Although rom-coms are fairly predictable, people love a happy ending. “The Hating Game” was highly anticipated, but based on the trailer and my own conflicting feelings about the book, I had incredibly low expectations. So, I’m shocked to say that within the first five minutes I was hooked. Hale and Stowell’s chemistry isn’t off-the-charts amazing, but they are believable enough to keep my attention. The banter, and subsequent flirting, is impeccable. Both Josh and Lucy have such quick and witty one-liners that pay off so well. One particular joke about Josh hitting his Goodreads reading goal made me feel so seen as a reader that I laughed out loud. 

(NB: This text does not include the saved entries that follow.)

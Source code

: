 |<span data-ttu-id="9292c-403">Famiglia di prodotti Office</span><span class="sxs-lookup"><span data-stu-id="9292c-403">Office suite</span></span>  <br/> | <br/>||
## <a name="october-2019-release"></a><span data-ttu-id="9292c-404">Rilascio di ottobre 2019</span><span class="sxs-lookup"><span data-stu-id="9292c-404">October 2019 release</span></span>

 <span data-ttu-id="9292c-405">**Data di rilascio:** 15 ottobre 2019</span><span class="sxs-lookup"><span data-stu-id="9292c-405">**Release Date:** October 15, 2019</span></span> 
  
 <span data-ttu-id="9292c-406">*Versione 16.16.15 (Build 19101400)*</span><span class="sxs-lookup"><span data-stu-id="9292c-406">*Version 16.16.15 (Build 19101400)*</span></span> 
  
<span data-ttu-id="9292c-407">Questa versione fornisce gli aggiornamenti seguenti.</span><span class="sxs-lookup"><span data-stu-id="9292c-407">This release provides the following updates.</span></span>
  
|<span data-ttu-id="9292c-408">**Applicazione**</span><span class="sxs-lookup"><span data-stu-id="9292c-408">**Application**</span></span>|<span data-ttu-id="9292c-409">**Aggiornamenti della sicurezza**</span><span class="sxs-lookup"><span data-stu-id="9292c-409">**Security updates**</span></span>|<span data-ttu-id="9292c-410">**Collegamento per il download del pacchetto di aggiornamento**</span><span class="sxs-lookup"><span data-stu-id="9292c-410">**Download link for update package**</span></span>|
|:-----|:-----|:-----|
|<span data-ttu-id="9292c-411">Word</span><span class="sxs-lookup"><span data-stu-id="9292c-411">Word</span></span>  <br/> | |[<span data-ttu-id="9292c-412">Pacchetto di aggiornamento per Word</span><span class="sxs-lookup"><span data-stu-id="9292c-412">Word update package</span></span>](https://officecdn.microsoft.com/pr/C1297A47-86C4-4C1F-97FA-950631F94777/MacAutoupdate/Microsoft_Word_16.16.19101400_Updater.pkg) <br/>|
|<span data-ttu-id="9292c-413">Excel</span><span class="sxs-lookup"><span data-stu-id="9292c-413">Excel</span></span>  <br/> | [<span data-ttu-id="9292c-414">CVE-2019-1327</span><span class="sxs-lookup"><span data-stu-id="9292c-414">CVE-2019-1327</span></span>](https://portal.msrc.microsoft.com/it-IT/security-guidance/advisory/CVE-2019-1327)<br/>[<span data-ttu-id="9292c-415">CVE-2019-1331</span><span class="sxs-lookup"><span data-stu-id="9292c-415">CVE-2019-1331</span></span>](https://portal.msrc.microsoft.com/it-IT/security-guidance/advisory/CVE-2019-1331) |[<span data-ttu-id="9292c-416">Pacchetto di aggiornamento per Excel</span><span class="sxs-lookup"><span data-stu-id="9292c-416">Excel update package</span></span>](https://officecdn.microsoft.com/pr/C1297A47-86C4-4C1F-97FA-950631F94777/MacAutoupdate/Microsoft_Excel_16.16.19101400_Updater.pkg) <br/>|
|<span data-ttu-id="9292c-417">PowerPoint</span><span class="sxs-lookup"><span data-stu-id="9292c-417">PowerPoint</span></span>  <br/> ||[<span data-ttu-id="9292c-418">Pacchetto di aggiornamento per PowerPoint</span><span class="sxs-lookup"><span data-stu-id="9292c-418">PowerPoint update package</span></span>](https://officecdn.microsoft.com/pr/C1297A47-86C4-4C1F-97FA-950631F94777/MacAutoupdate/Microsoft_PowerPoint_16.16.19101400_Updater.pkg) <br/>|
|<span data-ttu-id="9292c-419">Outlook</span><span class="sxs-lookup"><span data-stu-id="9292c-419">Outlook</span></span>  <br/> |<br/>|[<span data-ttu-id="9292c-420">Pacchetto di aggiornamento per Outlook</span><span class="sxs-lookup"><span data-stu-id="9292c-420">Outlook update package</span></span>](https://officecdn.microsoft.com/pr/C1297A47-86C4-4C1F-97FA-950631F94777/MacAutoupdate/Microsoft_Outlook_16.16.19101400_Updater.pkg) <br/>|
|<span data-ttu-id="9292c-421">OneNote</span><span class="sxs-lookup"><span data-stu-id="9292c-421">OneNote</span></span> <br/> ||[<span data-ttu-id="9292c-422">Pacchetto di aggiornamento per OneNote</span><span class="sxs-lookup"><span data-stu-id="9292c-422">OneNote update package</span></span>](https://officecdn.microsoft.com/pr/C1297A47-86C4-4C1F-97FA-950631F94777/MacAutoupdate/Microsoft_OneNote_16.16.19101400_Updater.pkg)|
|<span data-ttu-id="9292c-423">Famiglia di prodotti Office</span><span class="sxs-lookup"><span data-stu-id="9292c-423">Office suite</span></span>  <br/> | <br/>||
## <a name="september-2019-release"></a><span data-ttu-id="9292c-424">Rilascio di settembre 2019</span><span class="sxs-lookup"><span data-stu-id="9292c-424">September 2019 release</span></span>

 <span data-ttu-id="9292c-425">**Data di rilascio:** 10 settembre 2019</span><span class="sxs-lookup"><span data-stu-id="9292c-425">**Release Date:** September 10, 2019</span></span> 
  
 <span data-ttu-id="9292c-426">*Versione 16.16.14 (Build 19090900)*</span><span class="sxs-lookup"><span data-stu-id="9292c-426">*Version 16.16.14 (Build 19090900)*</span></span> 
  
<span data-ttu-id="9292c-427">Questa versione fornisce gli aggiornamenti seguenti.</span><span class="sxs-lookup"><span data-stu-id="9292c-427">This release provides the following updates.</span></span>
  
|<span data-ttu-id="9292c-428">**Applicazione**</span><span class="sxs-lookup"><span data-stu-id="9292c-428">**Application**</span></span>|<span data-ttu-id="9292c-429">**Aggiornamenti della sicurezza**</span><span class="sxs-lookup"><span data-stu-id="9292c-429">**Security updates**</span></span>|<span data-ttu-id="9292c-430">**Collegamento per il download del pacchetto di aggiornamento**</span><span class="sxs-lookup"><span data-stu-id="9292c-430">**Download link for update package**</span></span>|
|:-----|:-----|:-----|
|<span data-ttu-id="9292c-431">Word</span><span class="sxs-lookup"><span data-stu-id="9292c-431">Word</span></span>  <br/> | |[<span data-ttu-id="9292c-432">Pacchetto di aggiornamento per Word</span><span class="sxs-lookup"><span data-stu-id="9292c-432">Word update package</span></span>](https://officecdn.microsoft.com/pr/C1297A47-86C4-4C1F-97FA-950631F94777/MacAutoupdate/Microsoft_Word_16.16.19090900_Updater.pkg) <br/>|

I’m not going to sit here and say that this is the rom-com of the century because let’s face it: It’s not. There were some obvious things that made this film more cringe-worthy than cute, like the superfluous number of Smurf references and the one too many times that Josh referred to Lucy as “shortcake.” Yet, there were many things this film did right that made for a surprisingly pleasant rom-com: The soundtrack accompanies the New York aesthetic so well, all of Lucy’s outfits were adorable and the bookish references were very appreciated. The film managed to redeem a seemingly unimportant character in Danny (Damon Daunno, “The Last Day of August”), and even Lucy and Josh’s bosses, Helen (Sakina Jaffrey, “Late Night”) and Bexley (Corbin Bersen, “Kiss Kiss Bang Bang”), were entertaining.

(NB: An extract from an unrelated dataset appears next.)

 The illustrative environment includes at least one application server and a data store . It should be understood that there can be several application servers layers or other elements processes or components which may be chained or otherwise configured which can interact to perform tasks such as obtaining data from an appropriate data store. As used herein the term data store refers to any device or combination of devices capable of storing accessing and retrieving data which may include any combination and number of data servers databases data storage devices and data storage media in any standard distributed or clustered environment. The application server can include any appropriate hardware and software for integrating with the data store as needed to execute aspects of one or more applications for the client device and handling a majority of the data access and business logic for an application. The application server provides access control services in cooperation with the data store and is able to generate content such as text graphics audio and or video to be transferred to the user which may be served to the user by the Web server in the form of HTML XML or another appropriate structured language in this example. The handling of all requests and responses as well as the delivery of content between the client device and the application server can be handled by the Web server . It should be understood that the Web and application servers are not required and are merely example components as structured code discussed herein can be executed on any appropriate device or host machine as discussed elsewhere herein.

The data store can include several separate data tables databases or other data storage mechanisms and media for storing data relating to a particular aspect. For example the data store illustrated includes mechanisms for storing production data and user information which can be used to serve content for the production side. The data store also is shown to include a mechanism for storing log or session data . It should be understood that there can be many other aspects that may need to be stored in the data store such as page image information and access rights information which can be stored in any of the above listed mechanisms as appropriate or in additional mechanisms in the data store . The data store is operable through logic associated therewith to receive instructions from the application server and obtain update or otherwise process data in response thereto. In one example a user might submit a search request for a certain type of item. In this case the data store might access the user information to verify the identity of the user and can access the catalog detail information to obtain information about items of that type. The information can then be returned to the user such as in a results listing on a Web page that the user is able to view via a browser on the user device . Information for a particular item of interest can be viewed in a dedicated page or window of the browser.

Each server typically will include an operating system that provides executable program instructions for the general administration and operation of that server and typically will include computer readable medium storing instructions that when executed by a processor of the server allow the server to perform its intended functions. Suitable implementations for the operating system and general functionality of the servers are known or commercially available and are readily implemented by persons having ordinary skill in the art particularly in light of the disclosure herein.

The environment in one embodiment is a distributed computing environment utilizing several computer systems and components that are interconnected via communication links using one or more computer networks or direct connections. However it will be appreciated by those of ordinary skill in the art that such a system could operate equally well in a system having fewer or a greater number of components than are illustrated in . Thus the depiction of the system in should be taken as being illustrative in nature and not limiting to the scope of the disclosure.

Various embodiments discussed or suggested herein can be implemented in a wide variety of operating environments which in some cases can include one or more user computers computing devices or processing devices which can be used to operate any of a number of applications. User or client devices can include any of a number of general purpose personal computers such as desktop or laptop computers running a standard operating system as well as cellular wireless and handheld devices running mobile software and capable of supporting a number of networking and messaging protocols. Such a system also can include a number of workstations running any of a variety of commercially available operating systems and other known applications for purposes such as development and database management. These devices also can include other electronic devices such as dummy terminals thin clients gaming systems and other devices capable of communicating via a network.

I understand it’s impossible to fit 300+ pages of content into a film that’s just under 2 hours, but there was a lack of “rom” in this rom-com, which is the film’s ultimate downfall. Sure, there are plenty of swoon-worthy moments between Lucy and Josh, but I was more looking forward to the “lovers” part of the “enemies-to-lovers” trope. I understand rom-coms are not supposed to be an accurate or even believable portrayal of love and relationships. Still, I expected a more rational portrayal of love; no man in his right mind would paint their bedroom walls the color of a woman’s eyes just because he happens to be in love with her. Maybe I’m just a brown-eyed skeptic, but I don’t buy it …

Despite the lack of realistic romance and relationship development, the film is emotional enough to make its viewers feel something. This is evident in Lucy’s speech at the wedding and in the scene where Lucy asks why she never got promoted before, and Helen tells her it is because she never asked. In that one moment, I felt that every woman could relate to Lucy and her inclination to never go after what she truly wants —  even though she’s qualified —  for fear of being “too much” or “forward,” as if that is a bad thing. 

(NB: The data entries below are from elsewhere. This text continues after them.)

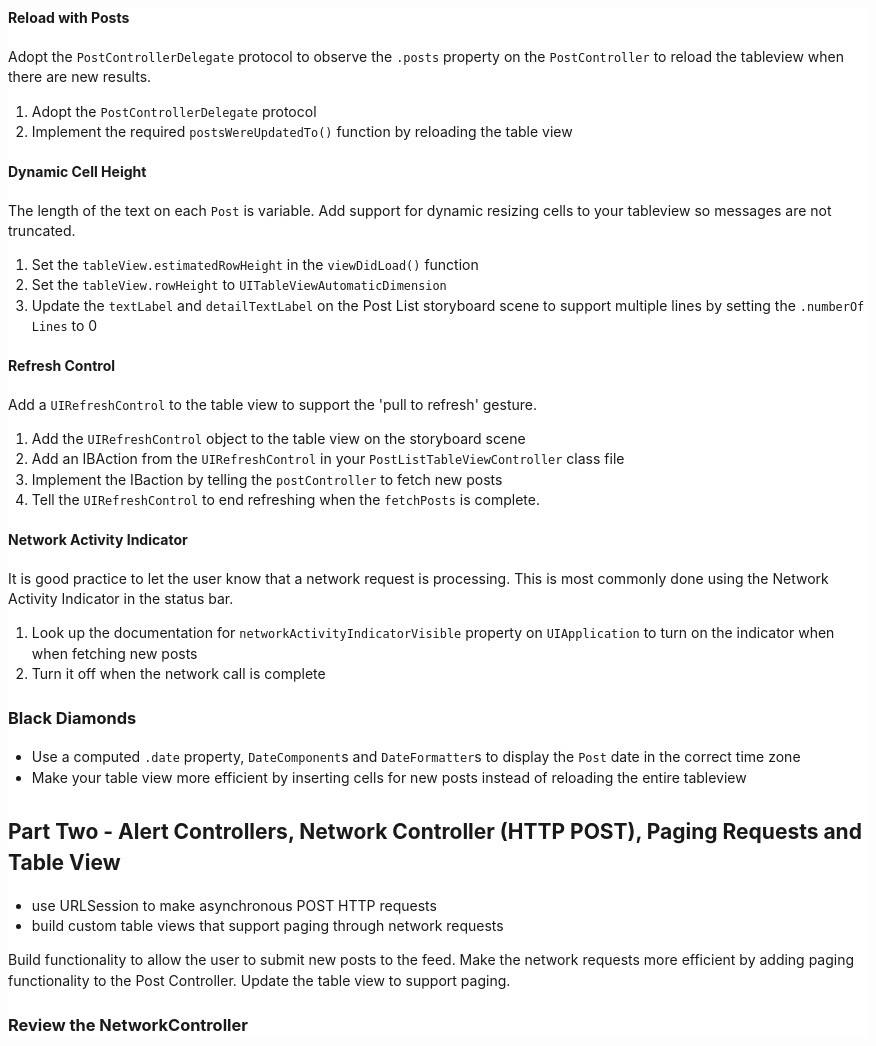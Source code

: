 #### Reload with Posts

Adopt the `PostControllerDelegate` protocol to observe the `.posts` property on the `PostController` to reload the tableview when there are new results.

1. Adopt the `PostControllerDelegate` protocol
2. Implement the required `postsWereUpdatedTo()` function by reloading the table view

#### Dynamic Cell Height

The length of the text on each `Post` is variable. Add support for dynamic resizing cells to your tableview so messages are not truncated.

1. Set the `tableView.estimatedRowHeight` in the `viewDidLoad()` function
2. Set the `tableView.rowHeight` to `UITableViewAutomaticDimension`
3. Update the `textLabel` and `detailTextLabel` on the Post List storyboard scene to support multiple lines by setting the `.numberOfLines` to 0

#### Refresh Control

Add a `UIRefreshControl` to the table view to support the 'pull to refresh' gesture.

1. Add the `UIRefreshControl` object to the table view on the storyboard scene
2. Add an IBAction from the `UIRefreshControl` in your `PostListTableViewController` class file
3. Implement the IBaction by telling the `postController` to fetch new posts
4. Tell the `UIRefreshControl` to end refreshing when the `fetchPosts` is complete.

#### Network Activity Indicator

It is good practice to let the user know that a network request is processing. This is most commonly done using the Network Activity Indicator in the status bar. 

1. Look up the documentation for `networkActivityIndicatorVisible` property on `UIApplication` to turn on the indicator when when fetching new posts
2. Turn it off when the network call is complete

### Black Diamonds

* Use a computed `.date` property, `DateComponent`s and `DateFormatter`s to display the `Post` date in the correct time zone
* Make your table view more efficient by inserting cells for new posts instead of reloading the entire tableview

## Part Two - Alert Controllers, Network Controller (HTTP POST), Paging Requests and Table View

* use URLSession to make asynchronous POST HTTP requests
* build custom table views that support paging through network requests

Build functionality to allow the user to submit new posts to the feed. Make the network requests more efficient by adding paging functionality to the Post Controller. Update the table view to support paging.

### Review the NetworkController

To simply write off a film because you stand by the notion that “the books are always better than the film” is just wrong. It is not a crime for a film adaptation to be slightly different than its book, because the film can then become its own piece of art to be appreciated. If I wanted to watch a carbon copy of a book, I would simply just read the book. Some of my favorite films are adaptations that I consider better than their books, such as “A Walk to Remember,” “The Sisterhood of the Traveling Pants” and “The Princess Diaries.” Without a doubt, there are adaptations that I cannot stand, like “The Kissing Booth” and “All the Bright Places,” but maybe Netflix is to blame. 

Ultimately, it is the choice in the casting, the chemistry between actors and the overall plot that keeps me watching, not the consistencies between book and film. A film adaptation should not taint the way you read the book and they — shockingly — can be enjoyed separately. I think the essence of “The Hating Game” is absolutely translated into the film, and although the film isn’t perfect, I think it is still worth watching.